The firm said average prices continued to surge: $43,572 per unit 1980s-era properties and $31,379 per unit for stable 1970s-era properties in good locations.

"The decrease in transactions is entirely attributed to problems in the mortgage industry. The average prices ... are above last year's averages, but so is the quality of the individual transactions that have taken place with the exception of (lender) sales,” William T. Forrest and Eva M. Wills wrote in the CB Richard Ellis report.

At Sperry Van Ness, Andy Burnett and David Burnett tracked 13 apartment sales, half the number in the first six months of the 2007. Sperry Van Ness, which tracks apartments with 15 or more units, recorded a lower average price: $36,387, down 10 percent from midyear 2007.

Wall Street woes
Realty firms track sales by different parameters, so market reports vary somewhat. Both firms agree, however, that the drop in sales has nothing to do with the local multifamily market and everything to do with Wall Street.

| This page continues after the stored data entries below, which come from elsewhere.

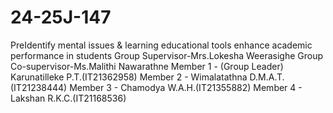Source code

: # 24-25J-147
PreIdentify mental issues & learning educational tools enhance academic performance in students
Group Supervisor-Mrs.Lokesha Weerasighe
Group Co-supervisor-Ms.Malithi Nawarathne
Member 1 - (Group Leader) Karunatilleke P.T.(IT21362958)
Member 2 - Wimalatathna D.M.A.T.(IT21238444)
Member 3 - Chamodya W.A.H.(IT21355882)
Member 4 - Lakshan R.K.C.(IT21168536)
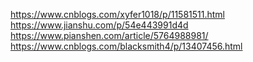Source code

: https://www.cnblogs.com/xyfer1018/p/11581511.html
https://www.jianshu.com/p/54e443991d4d
https://www.pianshen.com/article/5764988981/
https://www.cnblogs.com/blacksmith4/p/13407456.html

"The drop in sales volume and average prices has little to do with local market fundamentals but was more a reflection of the macroeconomic capital market correction,” the Burnetts, who are brothers, wrote in Sperry Van Ness's Advisor Insights newsletter. "The credit crisis currently under way on Wall Street has begun to affect all facets of commercial real estate with Oklahoma being no exception.”

Credit structures, not just availability, have changed the rules of commercial lending, they wrote.

"The commercial real estate bull market of the previous five years was driven b the cheap credit offered by lenders,” the Burnetts wrote. "With conduit financing now a thing of the past, local banks, Fannie Me and Freddie Mac have become the main source of liquidity. As the financial markets continue to tighten their underwriting standards, pro-forma transactions are becoming more difficult to finance.”